Largest known rare earth deposit discovered in North Korea
Is this the real reason for the North Korean crisis? Oil, a pipeline, and ancient artifacts was the reason for the gulf wars!
Mining.Com – Privately-held SRE Minerals on Wednesday announced the discovery in North Korea of what is believed to be the largest deposit of rare earth elements anywhere in the world.
SRE also signed a joint venture agreement with the Korea Natural Resources Trading Corporation for rights to develop REE deposits at Jongju in the Democratic People’s Republic of Korea for the next 25 years with a further renewal period of 25 years.
The joint venture company known as Pacific Century Rare Earth Mineral Limited, based in the British Virgin Islands, has also been granted permission for a processing plant on site at Jongju, situated approximately 150 km north-northwest of the capital of Pyongyang.
The initial assessment of the Jongju target indicates a total mineralisation potential of 6 billion tonnes with total 216.2 million tonnes rare-earth-oxides including light REEs such as lanthanum, cerium and praseodymium; mainly britholite and associated rare earth minerals. Approximately 2.66% of the 216.2 million tonnes consists of more valuable heavy rare-earth-elements.
According Dr Louis Schurmann, Fellow of the Australasian Institute of Mining and Metallurgy and lead scientist on the project, the Jongju deposit is the world’s largest known REE occurrence.

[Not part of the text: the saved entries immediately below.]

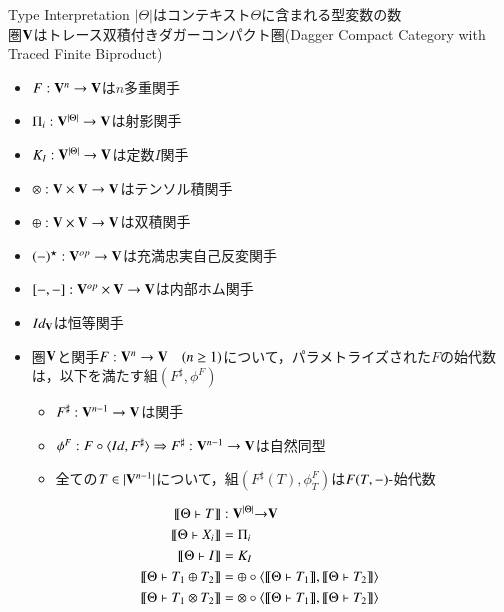 \documentclass[8pt]{jsarticle}
\newcommand{\semantics}[1]{{\llbracket #1 \rrbracket}}
\begin{document}
\begin{itembox}[c]{Type Interpretation}
$|\Theta|$はコンテキスト$\Theta$に含まれる型変数の数 \\
圏$\bf{V}$はトレース双積付きダガーコンパクト圏(Dagger Compact Category with Traced Finite Biproduct)
\begin{itemize}
  \item $F: {\bf V}^n \rightarrow {\bf V}$は$n$多重関手
  \item $\Pi_i:{\bf V}^{|\Theta|} \rightarrow {\bf V}$は射影関手
  \item $K_I:{\bf V}^{|\Theta|} \rightarrow {\bf V}$は定数$I$関手
  \item $\otimes:{\bf V} \times {\bf V} \rightarrow {\bf V}$はテンソル積関手
  \item $\oplus:{\bf V} \times {\bf V} \rightarrow {\bf V}$は双積関手
  \item $(-)^\star:{\bf V}^{op} \rightarrow {\bf V}$は充満忠実自己反変関手
  \item $[-,-]:{\bf V}^{op} \times {\bf V} \rightarrow {\bf V}$は内部ホム関手
  \item $Id_{\bf V}$は恒等関手
  \item 圏$\bf{V}$と関手$F:{\bf V}^n \rightarrow {\bf V}\quad(n \ge 1)$について，パラメトライズされた$F$の始代数は，以下を満たす組$(F^\sharp, \phi^F)$
    \begin{itemize}
      \item $F^\sharp:{\bf V}^{n-1} \rightarrow {\bf V}$は関手
      \item $\phi^F:F\circ\langle{Id,F^\sharp}\rangle \Rightarrow F^\sharp:{\bf V}^{n-1} \rightarrow {\bf V}$は自然同型
      \item 全ての$T\in|{\bf V}^{n-1}|$について，組$(F^\sharp(T),\phi^F_T)$は$F(T,-)\mathchar`-$始代数
    \end{itemize}
\end{itemize}
  \begin{align*}
    \semantics{\Theta \vdash T}                  &: {\bf V}^{|\Theta|} {\bf\rightarrow} {\bf V} \\
    \semantics{\Theta \vdash X_i}                &= \Pi_i \\
    \semantics{\Theta \vdash I}                  &= K_I \\
    \semantics{\Theta \vdash T_1\oplus{}T_2}     &= \oplus\circ\langle\semantics{\Theta \vdash T_1},\semantics{\Theta \vdash T_2}\rangle \\
    \semantics{\Theta \vdash T_1\otimes{}T_2}    &= \otimes\circ\langle\semantics{\Theta \vdash T_1},\semantics{\Theta \vdash T_2}\rangle \\

\end{align*}
\end{itembox}
\end{document}
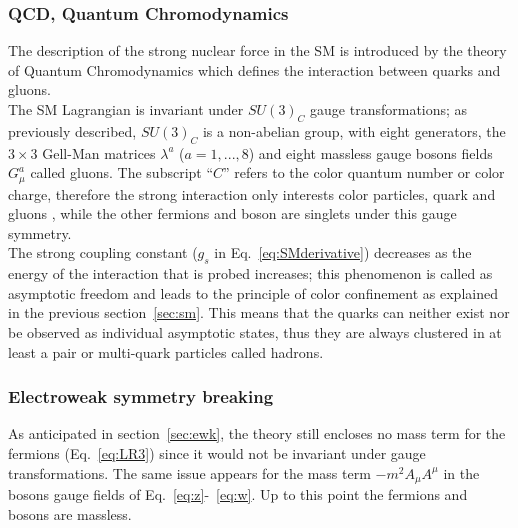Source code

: \subsubsection{QCD, Quantum Chromodynamics}
The description of the strong nuclear force in the SM is introduced by the theory of Quantum Chromodynamics which defines the interaction between quarks and gluons.\\
The SM Lagrangian is invariant under $SU(3)_C$ gauge transformations; as previously described, $SU(3)_C$ is a non-abelian group, with eight generators, the $3\times3$ Gell-Man matrices $\lambda^a$ ($a = 1,...,8$) and eight massless gauge bosons fields $G^a_{\mu}$ called gluons. The subscript ``$C$'' refers to the color quantum number or color charge, therefore the strong interaction only interests color particles, quark and gluons , while the other fermions and boson are singlets under this gauge symmetry. \\ 
The strong coupling constant ($g_s$ in Eq.~\ref{eq:SMderivative}) decreases as the energy of the interaction that is probed increases; this phenomenon is called as asymptotic freedom and leads to the principle of color confinement as explained in the previous section~\ref{sec:sm}. This means that the quarks can neither exist nor be observed as individual asymptotic states, thus they are always clustered in at least a pair or multi-quark particles called hadrons.


\subsubsection{Electroweak symmetry breaking}\label{sec:symBreaking}
As anticipated in section~\ref{sec:ewk}, the theory still encloses no mass term for the fermions (Eq.~\ref{eq:LR3}) since it would not be invariant under gauge transformations. The same issue appears for the mass term $-m^2A_{\mu}A^{\mu}$ in the bosons gauge fields of Eq.~\ref{eq:z}-~\ref{eq:w}. Up to this point the fermions and bosons are massless.

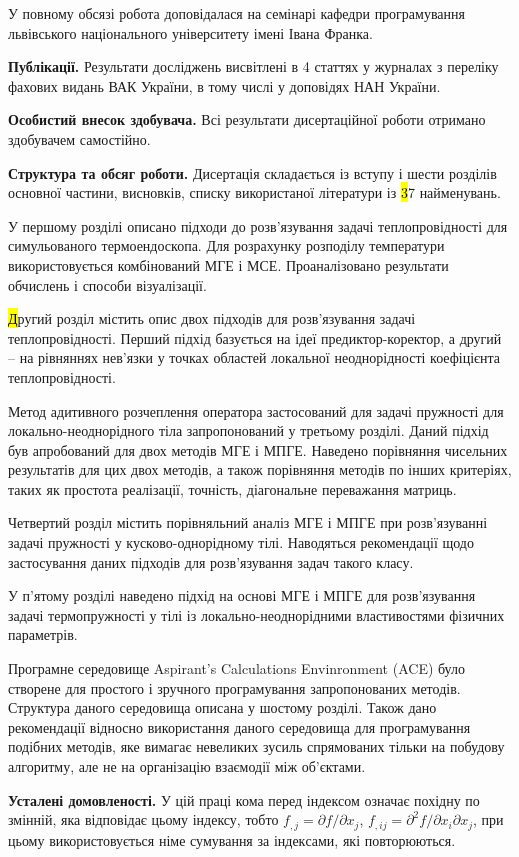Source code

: У повному обсязі робота доповідалася на семінарі кафедри програмування львівського національного університету імені
Івана Франка.

\textbf{Публікації.} Результати досліджень висвітлені в 4 статтях у журналах з переліку фахових видань ВАК України, в
тому числі у доповідях НАН України.

\textbf{Особистий внесок здобувача.} Всі результати дисертаційної роботи отримано здобувачем самостійно.

\textbf{Структура та обсяг роботи.} Дисертація складається із вступу і шести розділів основної частини, висновків,
списку використаної літератури із {\hl 37} найменувань.

У першому розділі описано підходи до розв'язування задачі теплопровідності для симульованого термоендоскопа. Для 
розрахунку розподілу температури використовується комбінований МГЕ і МСЕ. Проаналізовано результати обчислень і способи
візуалізації.

{\hl Другий розділ містить опис двох підходів для розв'язування задачі теплопровідності. Перший підхід базується на ідеї
предиктор-коректор, а другий -- на рівняннях нев'язки у точках областей локальної неоднорідності коефіцієнта
теплопровідності.

Метод адитивного розчеплення оператора застосований для задачі пружності для локально-неоднорідного тіла запропонований
у третьому розділі. Даний підхід був апробований для двох методів МГЕ і МПГЕ. Наведено порівняння чисельних результатів
для цих двох методів, а також порівняння методів по інших критеріях, таких як простота реалізації, точність, діагональне
переважання матриць.

Четвертий розділ містить порівняльний аналіз МГЕ і МПГЕ при розв'язуванні задачі пружності у кусково-однорідному тілі.
Наводяться рекомендації щодо застосування даних підходів для розв'язування задач такого класу.

У п'ятому розділі наведено підхід на основі МГЕ і МПГЕ для розв'язування задачі термопружності у тілі із
локально-неоднорідними властивостями фізичних параметрів.}

Програмне середовище Aspirant's Calculations Envinronment (ACE) було створене для простого і зручного програмування
запропонованих методів. Структура даного середовища описана у шостому розділі. Також дано рекомендації відносно
використання даного середовища для програмування подібних методів, яке вимагає невеликих зусиль спрямованих тільки на
побудову алгоритму, але не на організацію взаємодії між об'єктами.

\textbf{Усталені домовленості.} У цій праці кома перед індексом означає похідну по змінній, яка відповідає цьому
індексу, тобто ${f_{,j} = \partial}{f/\partial}x_{j}$, ${{f_{,ij} = \partial^{2}}{f/\partial}x_{i}\partial x_{j}}{}$,
при цьому викори­стовується німе сумування за індек­сами, які повторюються.
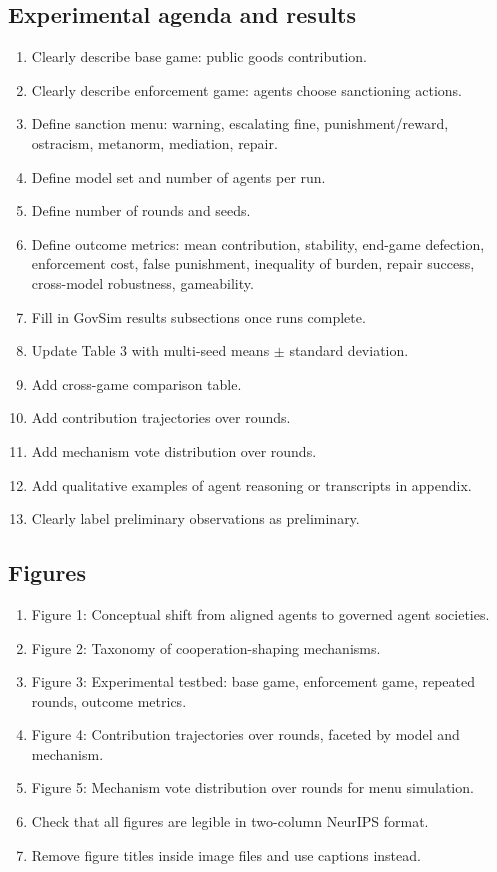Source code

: \subsection*{Experimental agenda and results}
\begin{enumerate}
  \item[$\square$] Clearly describe base game: public goods contribution.
  \item[$\square$] Clearly describe enforcement game: agents choose sanctioning actions.
  \item[$\square$] Define sanction menu: warning, escalating fine, punishment/reward, ostracism, metanorm, mediation, repair.
  \item[$\square$] Define model set and number of agents per run.
  \item[$\square$] Define number of rounds and seeds.
  \item[$\square$] Define outcome metrics: mean contribution, stability, end-game defection, enforcement cost, false punishment, inequality of burden, repair success, cross-model robustness, gameability.
  \item[$\square$] Fill in GovSim results subsections once runs complete.
  \item[$\square$] Update Table 3 with multi-seed means $\pm$ standard deviation.
  \item[$\square$] Add cross-game comparison table.
  \item[$\square$] Add contribution trajectories over rounds.
  \item[$\square$] Add mechanism vote distribution over rounds.
  \item[$\square$] Add qualitative examples of agent reasoning or transcripts in appendix.
  \item[$\square$] Clearly label preliminary observations as preliminary.
\end{enumerate}

\subsection*{Figures}
\begin{enumerate}
  \item[$\square$] Figure 1: Conceptual shift from aligned agents to governed agent societies.
  \item[$\square$] Figure 2: Taxonomy of cooperation-shaping mechanisms.
  \item[$\square$] Figure 3: Experimental testbed: base game, enforcement game, repeated rounds, outcome metrics.
  \item[$\square$] Figure 4: Contribution trajectories over rounds, faceted by model and mechanism.
  \item[$\square$] Figure 5: Mechanism vote distribution over rounds for menu simulation.
  \item[$\square$] Check that all figures are legible in two-column NeurIPS format.
  \item[$\square$] Remove figure titles inside image files and use captions instead.
\end{enumerate}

The 216 million tonne Jongju deposit, theoretically worth trillions of dollars, would more than double the current global known resource of REE oxides which according to the US Geological Survey is pegged at 110 million tonnes.
Minerals like fluorite, apatite, zircon, nepheline, feldspar, and ilmenite are seen as potential by-products to the mining and recovery of REE at Jongju.